Sunday, May 17, 2009

A Few Thoughts About Kids

Sometimes it feels like I am very lucky to be working with these kids. Other times it feels like a strange consolation and an imitation of family life that I see in my friends' lives. One that perhaps I am not prepared to consistently handle. Other times I feel I've had enough practice and that I'm turning into an old man. At all angles, I am gaining experience that helps me become a better father or father figure to someone. I also get to make detailed observations of systemic issues within families with acute symptoms, and that will prepare me for my career. Having the trust of children is a joy I can't describe. And at the end of the day I am happier for having spent my time with children who need attention and guidance. And that is very fulfilling.

Today I feel a bit deflated. I feel a bit irritable and incompetent, but renewed in spirit. Only partially though. Last week I had something else shining in me and today it feels a little dull. Maybe I'm just tired or hot, or too focused on me. That's probably what it is. I'm a little bit afraid of what comes next in my life, though I have a pretty definite plan now (sort of). My head hurts and I can't pay much attention to anything today. But I'm faintly grateful for a lot of people and a lot of things. Things as they really are.

Monday, May 11, 2009

Word to Your Moms, I Came to Drop Bombs

I'm so proud of my mom. And grateful. She's done so much for me and I owe her so much. Sometimes we can barely connect; I'm trying to stop the advice she's giving and she's trying to play battleship with what my problem is. But sometimes we do connect and she knows exactly what to say to make me recognize my worth as an individual and makes me feel like the impossible challenges in my life are very possible. She makes me feel less weird and more accepting of myself. When I'm crouched in the corner away from my family I lose this incredible benefit and I become this strange anomaly to myself. She reminds me of good things I've done, like she told me some things I said that I was like, "Really? I said that?" but also reminds me that I can be a jerk so I should do better. But it's not a shower of shame, it's a playful reminder. I can tell her just about anything and I probably have. She doesn't coddle me though. She softens the blows of my own self attacks, but she doesn't let me delude myself into believing that I'm a helpless victim. I don't talk to her as much as I should. Oh yeah I'm proud of her because she's doing good things for herself. When I was still living at home, I used to see how she sacrificed for us all the time to the point where she didn't take time to do the things she loved. I think she was depressed a lot. Now I kind of see how that happens. She's exercising and eating better and has a lot of energy. She is able to be present and just seems happy. And that makes me happy.
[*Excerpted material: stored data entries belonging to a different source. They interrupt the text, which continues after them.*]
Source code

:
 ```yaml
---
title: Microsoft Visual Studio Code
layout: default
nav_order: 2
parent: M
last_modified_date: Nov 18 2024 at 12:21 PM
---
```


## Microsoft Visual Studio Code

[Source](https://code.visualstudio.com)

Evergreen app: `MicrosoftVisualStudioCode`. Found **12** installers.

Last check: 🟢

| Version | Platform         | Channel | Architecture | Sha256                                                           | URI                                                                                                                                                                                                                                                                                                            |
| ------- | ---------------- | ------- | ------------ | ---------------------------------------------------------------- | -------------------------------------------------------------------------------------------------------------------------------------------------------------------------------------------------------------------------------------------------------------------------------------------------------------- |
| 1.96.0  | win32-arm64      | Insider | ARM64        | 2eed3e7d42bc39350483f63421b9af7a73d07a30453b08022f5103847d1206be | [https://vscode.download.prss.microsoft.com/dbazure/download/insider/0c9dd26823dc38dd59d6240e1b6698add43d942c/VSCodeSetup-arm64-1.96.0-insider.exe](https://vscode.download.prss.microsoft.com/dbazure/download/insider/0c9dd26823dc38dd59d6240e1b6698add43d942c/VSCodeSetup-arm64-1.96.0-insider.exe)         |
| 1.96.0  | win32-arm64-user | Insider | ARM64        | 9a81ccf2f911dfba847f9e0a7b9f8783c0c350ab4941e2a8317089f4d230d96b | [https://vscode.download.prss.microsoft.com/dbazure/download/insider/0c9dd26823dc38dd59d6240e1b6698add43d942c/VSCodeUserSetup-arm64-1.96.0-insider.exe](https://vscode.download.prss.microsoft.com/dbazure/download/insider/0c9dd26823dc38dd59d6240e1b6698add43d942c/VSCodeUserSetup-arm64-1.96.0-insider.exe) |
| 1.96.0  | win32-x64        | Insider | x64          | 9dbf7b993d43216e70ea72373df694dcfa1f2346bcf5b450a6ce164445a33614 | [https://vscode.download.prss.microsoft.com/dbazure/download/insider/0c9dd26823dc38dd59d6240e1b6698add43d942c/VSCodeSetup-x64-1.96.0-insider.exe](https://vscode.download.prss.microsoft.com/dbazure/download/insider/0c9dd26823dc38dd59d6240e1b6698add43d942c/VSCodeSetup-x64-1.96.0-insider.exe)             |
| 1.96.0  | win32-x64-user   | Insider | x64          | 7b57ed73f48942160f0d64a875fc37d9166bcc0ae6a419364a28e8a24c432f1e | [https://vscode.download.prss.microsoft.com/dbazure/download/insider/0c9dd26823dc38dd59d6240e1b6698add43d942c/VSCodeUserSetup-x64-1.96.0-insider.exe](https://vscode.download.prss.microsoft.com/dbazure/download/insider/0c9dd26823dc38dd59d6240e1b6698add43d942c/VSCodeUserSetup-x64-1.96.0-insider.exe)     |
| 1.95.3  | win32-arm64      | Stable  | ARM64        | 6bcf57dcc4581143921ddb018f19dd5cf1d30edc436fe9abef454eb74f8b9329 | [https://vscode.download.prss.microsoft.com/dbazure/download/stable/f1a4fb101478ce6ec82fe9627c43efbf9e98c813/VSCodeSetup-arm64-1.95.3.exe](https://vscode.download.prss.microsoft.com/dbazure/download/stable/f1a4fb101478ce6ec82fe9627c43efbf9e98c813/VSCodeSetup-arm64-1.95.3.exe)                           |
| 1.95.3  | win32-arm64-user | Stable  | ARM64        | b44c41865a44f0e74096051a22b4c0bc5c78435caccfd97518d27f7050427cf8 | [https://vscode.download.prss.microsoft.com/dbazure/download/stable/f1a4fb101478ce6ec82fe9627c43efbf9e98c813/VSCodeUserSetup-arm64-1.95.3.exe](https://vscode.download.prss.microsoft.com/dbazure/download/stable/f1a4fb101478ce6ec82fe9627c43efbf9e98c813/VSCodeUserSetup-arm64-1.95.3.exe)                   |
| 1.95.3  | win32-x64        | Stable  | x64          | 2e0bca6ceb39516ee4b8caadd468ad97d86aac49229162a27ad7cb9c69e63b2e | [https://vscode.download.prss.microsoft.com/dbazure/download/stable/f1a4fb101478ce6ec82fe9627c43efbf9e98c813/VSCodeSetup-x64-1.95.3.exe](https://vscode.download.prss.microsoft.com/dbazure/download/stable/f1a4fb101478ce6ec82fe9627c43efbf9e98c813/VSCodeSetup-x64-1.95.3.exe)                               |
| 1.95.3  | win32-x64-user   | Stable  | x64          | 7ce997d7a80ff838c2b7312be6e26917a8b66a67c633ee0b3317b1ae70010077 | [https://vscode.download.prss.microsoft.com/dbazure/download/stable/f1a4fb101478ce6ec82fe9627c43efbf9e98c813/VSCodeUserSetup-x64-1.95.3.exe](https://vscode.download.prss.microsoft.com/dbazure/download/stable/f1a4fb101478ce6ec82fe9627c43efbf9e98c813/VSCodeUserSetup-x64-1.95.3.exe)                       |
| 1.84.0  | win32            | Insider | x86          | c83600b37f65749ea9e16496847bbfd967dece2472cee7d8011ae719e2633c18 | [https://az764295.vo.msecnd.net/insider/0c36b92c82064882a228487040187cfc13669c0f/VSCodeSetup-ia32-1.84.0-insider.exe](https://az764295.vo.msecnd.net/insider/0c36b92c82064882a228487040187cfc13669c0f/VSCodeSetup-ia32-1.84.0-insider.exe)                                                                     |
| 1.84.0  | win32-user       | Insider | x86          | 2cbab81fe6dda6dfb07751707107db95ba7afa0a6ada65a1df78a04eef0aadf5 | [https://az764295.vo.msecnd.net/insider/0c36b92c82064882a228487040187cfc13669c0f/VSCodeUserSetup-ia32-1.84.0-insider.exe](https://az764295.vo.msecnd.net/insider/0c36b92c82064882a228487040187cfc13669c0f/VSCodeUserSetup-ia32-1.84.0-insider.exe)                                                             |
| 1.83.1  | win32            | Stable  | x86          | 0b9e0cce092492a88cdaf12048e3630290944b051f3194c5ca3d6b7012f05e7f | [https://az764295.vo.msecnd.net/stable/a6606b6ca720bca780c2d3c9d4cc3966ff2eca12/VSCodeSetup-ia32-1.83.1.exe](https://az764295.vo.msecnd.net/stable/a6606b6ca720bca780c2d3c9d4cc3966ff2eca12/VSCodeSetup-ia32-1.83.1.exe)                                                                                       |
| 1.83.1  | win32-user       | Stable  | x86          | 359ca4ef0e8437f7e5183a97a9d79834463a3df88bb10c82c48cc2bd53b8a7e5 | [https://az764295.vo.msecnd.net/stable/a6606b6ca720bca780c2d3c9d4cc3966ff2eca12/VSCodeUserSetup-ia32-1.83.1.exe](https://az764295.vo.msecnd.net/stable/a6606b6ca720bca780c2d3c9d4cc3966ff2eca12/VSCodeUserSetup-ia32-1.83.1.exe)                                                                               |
Viorica is my surrogate grandmother from Romania. She is my inspiration of faith and gentleness. She is so kind to me (as long as I don't refuse to eat!). Today I came over and saw her and we got to talk for awhile. I've never considered myself a real poet, but this is a poem I wrote about her about 2 years ago...

Bunica Mea (Feb 10, 2008)

Warm, sensuous meal;
An unsought perk with the light of eyes.
She deals me acres from her years.
I sit in silence; or grunt back feeble fumbling phrases
Glossing over wobbly points to finish half aware.
Her well worn smile moves with fragile faith.
Slows my blood, soothing as the summer sun.
These strange tastes become familiar friends
Sour, oily, delicious feast.
She is a world of wonder to me.
I laugh and shrug, we scale a wall to speak.
She refreshes my soft love for life.
And briefly today, I am her child.



It's a little bit easier to talk to her now and we laugh and can talk about serious stuff and I can almost understand it. Today I helped her fix her TV and showed her pictures of my kids and my sister on a mission and she fed me tomatoes, telemea (salty cheese) and a bologna sandwich and told me about a sacred experience she had in the temple in Frieberg, Germany. She described the spirit in a way that I hadn't heard before and she has vivid experiences and miracles that happen to her, because of her faith frequently. She often says in broken english, "Father in Heaven so good to me. Perfect Doctor." I remember feeling this intense gratitude to have her in my life. I honestly love this lady.
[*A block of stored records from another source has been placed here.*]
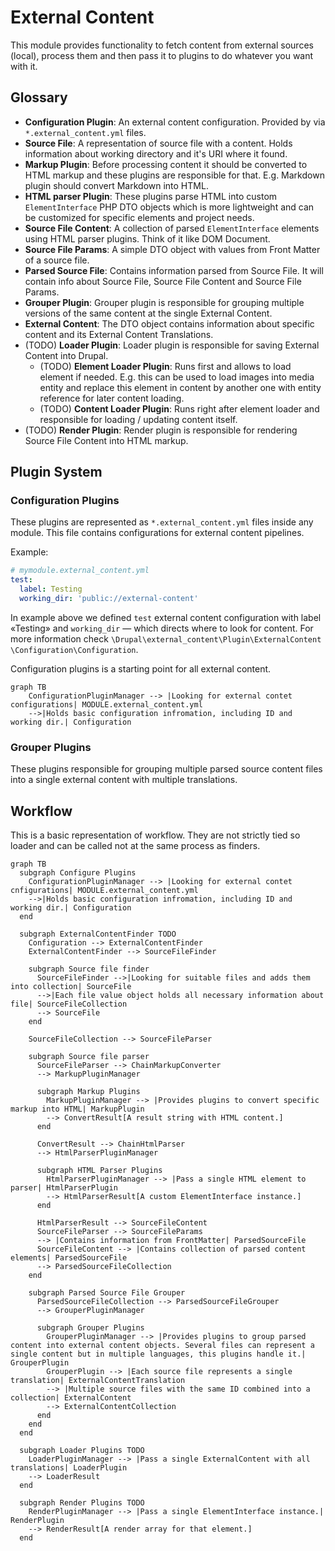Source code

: # External Content

This module provides functionality to fetch content from external sources (local), process them and then pass it to plugins to do whatever you want with it.

## Glossary

- **Configuration Plugin**: An external content configuration. Provided by
  via `*.external_content.yml` files.
- **Source File**: A representation of source file with a content. Holds
  information about working directory and it's URI where it found.
- **Markup Plugin**: Before processing content it should be converted to
  HTML markup and these plugins are responsible for that. E.g. Markdown
  plugin should convert Markdown into HTML.
- **HTML parser Plugin**: These plugins parse HTML into custom
  `ElementInterface` PHP DTO objects which is more lightweight and can be
  customized for specific elements and project needs.
- **Source File Content**: A collection of parsed `ElementInterface`
  elements using HTML parser plugins. Think of it like DOM Document.
- **Source File Params**: A simple DTO object with values from Front Matter
  of a source file.
- **Parsed Source File**: Contains information parsed from Source File. It
  will contain info about Source File, Source File Content and Source File
  Params.
- **Grouper Plugin**: Grouper plugin is responsible for grouping multiple
  versions of the same content at the single External Content.
- **External Content**: The DTO object contains information about
  specific content and its External Content Translations.
- (TODO) **Loader Plugin**: Loader plugin is responsible for saving External
  Content into Drupal.
  - (TODO) **Element Loader Plugin**: Runs first and allows to load element
    if needed. E.g. this can be used to load images into media entity and
    replace this element in content by another one with entity reference for
    later content loading.
  - (TODO) **Content Loader Plugin**: Runs right after element loader and
    responsible for loading / updating content itself.
- (TODO) **Render Plugin**: Render plugin is responsible for rendering
  Source File Content into HTML markup.

## Plugin System

### Configuration Plugins

These plugins are represented as `*.external_content.yml` files inside any
module. This file contains configurations for external content pipelines.

Example:

```yaml
# mymodule.external_content.yml
test:
  label: Testing
  working_dir: 'public://external-content'
```

In example above we defined `test` external content configuration with label
«Testing» and `working_dir` — which directs where to look for content. For
more information check `\Drupal\external_content\Plugin\ExternalContent
\Configuration\Configuration`.

Configuration plugins is a starting point for all external content.

```mermaid
graph TB
    ConfigurationPluginManager --> |Looking for external contet configurations| MODULE.external_content.yml
    -->|Holds basic configuration infromation, including ID and working dir.| Configuration
```

### Grouper Plugins

These plugins responsible for grouping multiple parsed source content files into
a single external content with multiple translations.

## Workflow

This is a basic representation of workflow. They are not strictly tied so
loader and can be called not at the same process as finders.

```mermaid
graph TB
  subgraph Configure Plugins
    ConfigurationPluginManager --> |Looking for external contet cnfigurations| MODULE.external_content.yml
    -->|Holds basic configuration infromation, including ID and working dir.| Configuration
  end

  subgraph ExternalContentFinder TODO
    Configuration --> ExternalContentFinder
    ExternalContentFinder --> SourceFileFinder

    subgraph Source file finder
      SourceFileFinder -->|Looking for suitable files and adds them into collection| SourceFile
      -->|Each file value object holds all necessary information about file| SourceFileCollection
      --> SourceFile
    end

    SourceFileCollection --> SourceFileParser

    subgraph Source file parser
      SourceFileParser --> ChainMarkupConverter
      --> MarkupPluginManager

      subgraph Markup Plugins
        MarkupPluginManager --> |Provides plugins to convert specific markup into HTML| MarkupPlugin
        --> ConvertResult[A result string with HTML content.]
      end

      ConvertResult --> ChainHtmlParser
      --> HtmlParserPluginManager

      subgraph HTML Parser Plugins
        HtmlParserPluginManager --> |Pass a single HTML element to parser| HtmlParserPlugin
        --> HtmlParserResult[A custom ElementInterface instance.]
      end

      HtmlParserResult --> SourceFileContent
      SourceFileParser --> SourceFileParams
      --> |Contains information from FrontMatter| ParsedSourceFile
      SourceFileContent --> |Contains collection of parsed content elements| ParsedSourceFile
      --> ParsedSourceFileCollection
    end

    subgraph Parsed Source File Grouper
      ParsedSourceFileCollection --> ParsedSourceFileGrouper
      --> GrouperPluginManager

      subgraph Grouper Plugins
        GrouperPluginManager --> |Provides plugins to group parsed content into external content objects. Several files can represent a single content but in multiple languages, this plugins handle it.| GrouperPlugin
        GrouperPlugin --> |Each source file represents a single translation| ExternalContentTranslation
        --> |Multiple source files with the same ID combined into a collection| ExternalContent
        --> ExternalContentCollection
      end
    end
  end

  subgraph Loader Plugins TODO
    LoaderPluginManager --> |Pass a single ExternalContent with all translations| LoaderPlugin
    --> LoaderResult
  end

  subgraph Render Plugins TODO
    RenderPluginManager --> |Pass a single ElementInterface instance.| RenderPlugin
    --> RenderResult[A render array for that element.]
  end
```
My bishop kept saying that one of our speakers canceled and I secretly wished he would have asked me to fill in. Some of my most salient experiences in life have been appreciating motherhood in some way. In Romania it was seeing what life was like for those without mothers. There is a whole world of emotional fragility and darkness that opens to these children and probably more so to those children who can understand it better.
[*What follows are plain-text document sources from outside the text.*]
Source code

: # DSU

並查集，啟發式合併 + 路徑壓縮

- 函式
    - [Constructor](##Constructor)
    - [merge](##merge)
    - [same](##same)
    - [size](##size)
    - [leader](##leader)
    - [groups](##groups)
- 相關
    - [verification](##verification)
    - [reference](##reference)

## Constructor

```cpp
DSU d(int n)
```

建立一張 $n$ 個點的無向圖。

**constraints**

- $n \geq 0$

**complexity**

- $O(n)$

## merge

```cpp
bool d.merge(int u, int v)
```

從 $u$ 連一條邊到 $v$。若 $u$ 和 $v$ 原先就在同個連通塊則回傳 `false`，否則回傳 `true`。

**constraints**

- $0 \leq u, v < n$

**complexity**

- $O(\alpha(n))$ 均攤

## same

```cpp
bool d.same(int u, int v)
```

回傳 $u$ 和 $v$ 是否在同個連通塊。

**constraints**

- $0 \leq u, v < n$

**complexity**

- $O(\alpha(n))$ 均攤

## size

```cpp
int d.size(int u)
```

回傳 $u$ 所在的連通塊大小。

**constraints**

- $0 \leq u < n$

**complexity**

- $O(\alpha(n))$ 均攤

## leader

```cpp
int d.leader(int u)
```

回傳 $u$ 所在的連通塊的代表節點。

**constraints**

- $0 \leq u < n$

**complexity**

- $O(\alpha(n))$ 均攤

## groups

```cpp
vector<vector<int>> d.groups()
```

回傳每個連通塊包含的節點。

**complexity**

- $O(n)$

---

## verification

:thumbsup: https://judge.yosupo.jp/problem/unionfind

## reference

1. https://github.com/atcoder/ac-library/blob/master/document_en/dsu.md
At house of hope, I'm realizing how important mothers being present is. Most of the children I work with have not had their mothers consistently present. They have watched their mothers slowly come back into their lives and they crave them now. I don't know how much of this is a natural tendency, but it seems that having their mothers less present has created a love and attention hording behavior pattern. There has been some research on the subject, but I don't know how to really apply it to better my interactions with them or to comfort them. That is something that has been stripped from me in a way. I have been loaded with process information and instead of an instantaneous comforting reaction, there is a deer in the headlight analytical overload that occurs. And then I can come to the rescue. Maxwell said it like so...

A marriage counselor can become encrusted with a protective layer of clinical indifference brought on by the routine and incessant nature of his chores. If so, his techniques will never compensate for his lack of caring.
-Maxwell (Grounded, Rooted, Established, and Settled)

And I haven't even practiced or gone through grad school yet. Ergh.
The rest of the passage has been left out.